The bottom line with the first part of the We Media Deal is that the more you give to the system, the more you want and need out of the system.  A big part of peer production is that most people fundamentally, if quietly, want to belong to any bit of community they can find.  All these new web services of late have transformed the mass Internet from a read platform to a read/write platform, so now everyone can have a say in things.  The same reason eBay is cooler and bigger than the New York Times on the Web will drive this new generation of services, and new spins on old services, forward.

2. Next up — the more transparent the value exchange, the more willing you are to share your data.  Transparecy rules.  When you contribute to the web, you’re exposed, so why is trasparency a help and not a hindrance?  Let’s look at the same 3 examples.

– Delicious let’s you delete your account and all your personal data.  They’re blatant about it during the sign-up process.  The result?  It increases your trust in the network since you can easily exit at any time.

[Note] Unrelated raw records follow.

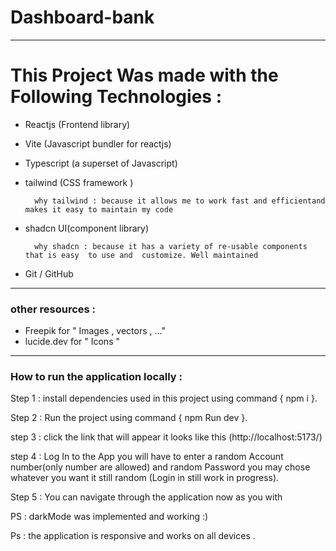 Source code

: # Dashboard-bank

*************************************************************************************************************************


# This Project Was made with the Following Technologies :

- Reactjs (Frontend library)

- Vite (Javascript bundler for reactjs)

- Typescript (a superset of Javascript)

- tailwind (CSS framework )

        why tailwind : because it allows me to work fast and efficientand makes it easy to maintain my code

- shadcn UI(component library)

        why shadcn : because it has a variety of re-usable components that is easy  to use and  customize. Well maintained 

- Git / GitHub 

*************************************************************************************************************************


### other resources  :

- Freepik for " Images , vectors , ..."
- lucide.dev for " Icons " 


*************************************************************************************************************************

### How to run the application locally :

Step 1 : install dependencies used in this project  using command { npm i }.

Step 2 : Run the project using command { npm Run dev }.

step 3 : click the link that will appear it looks like this (http://localhost:5173/)

step 4 : Log In to the App you will have to enter a random Account number(only number are allowed) and random Password you may chose whatever you want it still random (Login in still work in progress).

Step 5 : You can navigate through the application now as you with 

PS : darkMode was implemented and working :) 

Ps : the application is responsive and  works on all devices . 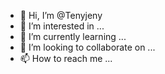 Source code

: - 👋 Hi, I’m @Tenyjeny
- 👀 I’m interested in ...
- 🌱 I’m currently learning ...
- 💞️ I’m looking to collaborate on ...
- 📫 How to reach me ...

<!---
Tenyjeny/Tenyjeny is a ✨ special ✨ repository because its `README.md` (this file) appears on your GitHub profile.
You can click the Preview link to take a look at your changes.
--->
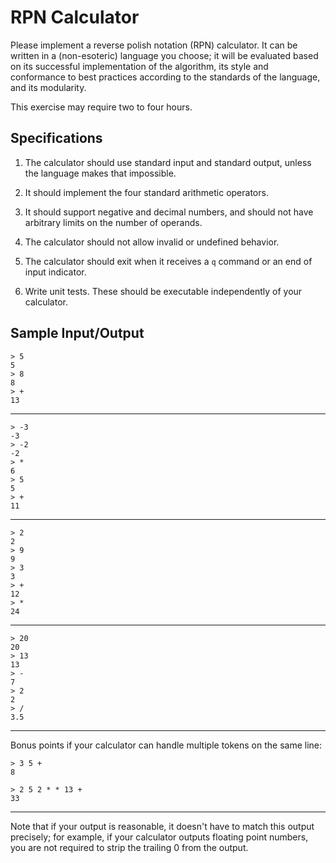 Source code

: # RPN Calculator

Please implement a reverse polish notation (RPN) calculator.  It can be written
in a (non-esoteric) language you choose; it will be evaluated based on its
successful implementation of the algorithm, its style and conformance to best
practices according to the standards of the language, and its modularity.

This exercise may require two to four hours.


## Specifications

1. The calculator should use standard input and standard output, unless the
   language makes that impossible.

2. It should implement the four standard arithmetic operators.

3. It should support negative and decimal numbers, and should not have
   arbitrary limits on the number of operands.

4. The calculator should not allow invalid or undefined behavior.

5. The calculator should exit when it receives a `q` command or an end of input 
   indicator.

6. Write unit tests.  These should be executable independently of your
   calculator.


## Sample Input/Output

    > 5 
    5
    > 8
    8
    > +
    13

---

    > -3
    -3
    > -2
    -2
    > *
    6
    > 5
    5
    > +
    11

---

    > 2
    2
    > 9
    9
    > 3
    3 
    > +
    12 
    > *
    24

---

    > 20
    20
    > 13
    13
    > -
    7
    > 2
    2
    > / 
    3.5

---

Bonus points if your calculator can handle multiple tokens on the same line:
                                                                                
    > 3 5 +                                                                        
    8                                                                           
                                                                                
    > 2 5 2 * * 13 +
    33                                                                          

---

Note that if your output is reasonable, it doesn't have to match this output
precisely; for example, if your calculator outputs floating point numbers, you
are not required to strip the trailing 0 from the output. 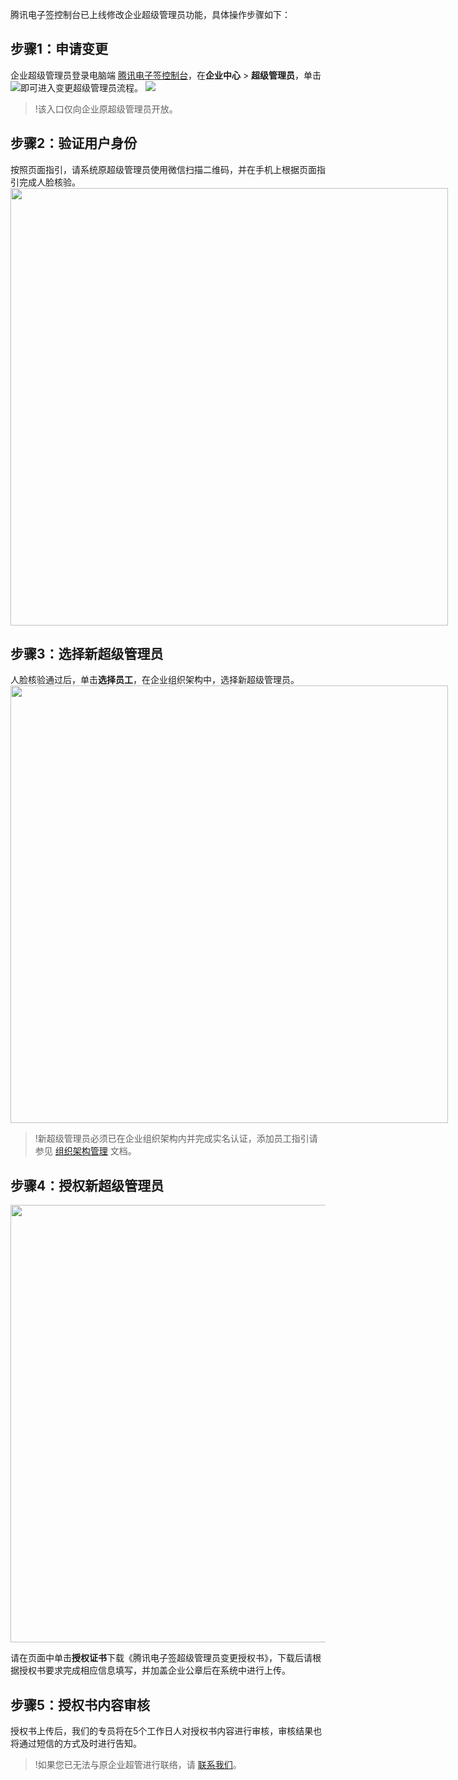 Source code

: 腾讯电子签控制台已上线修改企业超级管理员功能，具体操作步骤如下：

## 步骤1：申请变更
企业超级管理员登录电脑端 [腾讯电子签控制台](https://ess.tencent.cn/login)，在**企业中心** > **超级管理员**，单击![](https://qcloudimg.tencent-cloud.cn/raw/cdc18dc20ba1b059bf1bea0f57103e13.png)即可进入变更超级管理员流程。
![](https://qcloudimg.tencent-cloud.cn/raw/3d39b77e1dd3f278a340d20e8c011dbb.png)
>!该入口仅向企业原超级管理员开放。

## 步骤2：验证用户身份
按照页面指引，请系统原超级管理员使用微信扫描二维码，并在手机上根据页面指引完成人脸核验。
<img style="width:700px; max-width: inherit;" src="https://qcloudimg.tencent-cloud.cn/raw/e30bd588c418517206ff3b8f467dfe50.png" />

## 步骤3：选择新超级管理员
人脸核验通过后，单击**选择员工**，在企业组织架构中，选择新超级管理员。
<img style="width:700px; max-width: inherit;" src="https://qcloudimg.tencent-cloud.cn/raw/50e5c14c6eec1751a4e048276e01d11a.png" />
>!新超级管理员必须已在企业组织架构内并完成实名认证，添加员工指引请参见 [组织架构管理](https://cloud.tencent.com/document/product/1323/58495#.E6.AD.A5.E9.AA.A43.EF.BC.9A.E5.88.9B.E5.BB.BA.E4.BC.81.E4.B8.9A.E5.91.98.E5.B7.A5.E8.B4.A6.E5.8F.B7) 文档。

## 步骤4：授权新超级管理员
<img style="width:700px; max-width: inherit;" src="https://qcloudimg.tencent-cloud.cn/raw/b04d62f253383cdf6ca6722396c4ef68.png" />

请在页面中单击**授权证书**下载《腾讯电子签超级管理员变更授权书》，下载后请根据授权书要求完成相应信息填写，并加盖企业公章后在系统中进行上传。

## 步骤5：授权书内容审核
授权书上传后，我们的专员将在5个工作日人对授权书内容进行审核，审核结果也将通过短信的方式及时进行告知。
>!如果您已无法与原企业超管进行联络，请 [联系我们](https://cloud.tencent.com/document/product/1323/59638)。
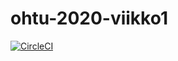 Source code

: # ohtu-2020-viikko1

[![CircleCI](https://circleci.com/gh/hoffrenm/ohtu-2020-viikko1.svg?style=svg)](https://circleci.com/gh/hoffrenm/ohtu-2020-viikko1)
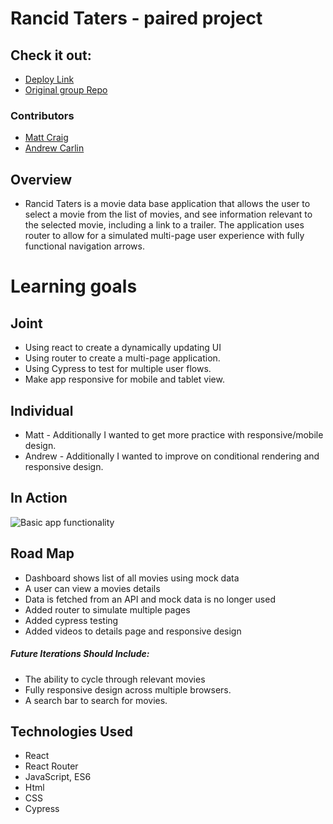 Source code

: # Rancid Taters - paired project

## Check it out:
* [Deploy Link](http://rancid-taters.surge.sh)
* [Original group Repo](https://github.com/mcraig2342/rancid-tomatillos)

### Contributors

* [Matt Craig](https://github.com/mcraig2342)
* [Andrew Carlin](https://github.com/AndieDrew)

## Overview

* Rancid Taters is a movie data base application that allows the user to select a movie from the list
of movies, and see information relevant to the selected movie, including a link to a trailer. The application
uses router to allow for a simulated multi-page user experience with fully functional navigation arrows.

# Learning goals

## Joint

* Using react to create a dynamically updating UI
* Using router to create a multi-page application.
* Using Cypress to test for multiple user flows.
* Make app responsive for mobile and tablet view.

## Individual

* Matt - Additionally I wanted to get more practice with responsive/mobile design.
* Andrew - Additionally I wanted to improve on conditional rendering and responsive design.

## In Action

![Basic app functionality](https://media.giphy.com/media/gtku0RGQGV7HlCIuhT/giphy.gif)

## Road Map

* Dashboard shows list of all movies using mock data
* A user can view a movies details
* Data is fetched from an API and mock data is no longer used
* Added router to simulate multiple pages
* Added cypress testing
* Added videos to details page and responsive design

##### Future Iterations Should Include:

* The ability to cycle through relevant movies
* Fully responsive design across multiple browsers.
* A search bar to search for movies.

## Technologies Used
- React
- React Router
- JavaScript, ES6
- Html
- CSS
- Cypress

– Blogging and Flickr couldn’t be more transparent.  They’re personal printing presses.  If you’re good at it, you really have to think before you write. It’s you – you’re really hanging out there transparent for all the world to see – therefore you’re even more invested in what you write and derive even more value from the activity.

– Similarly, Wikipedia tracks who changes what, and if you make an error, the community will correct it in an astonishingly short time frame, keeping you honest.

The good news is that, while the We Media Deal is coming of age, our New Media Deal is alive and well and growing stronger as the web evolves as well.  Free services and more targeted advertising in exchange for some of your personal data makes a ton of sense when the right balance of service and data is there.  Transparency and control make the We Media Deal an even stronger stronger bond between company and individual, mostly because the bond is between company and community — the deal gets more solid the more we as individuals invest in it.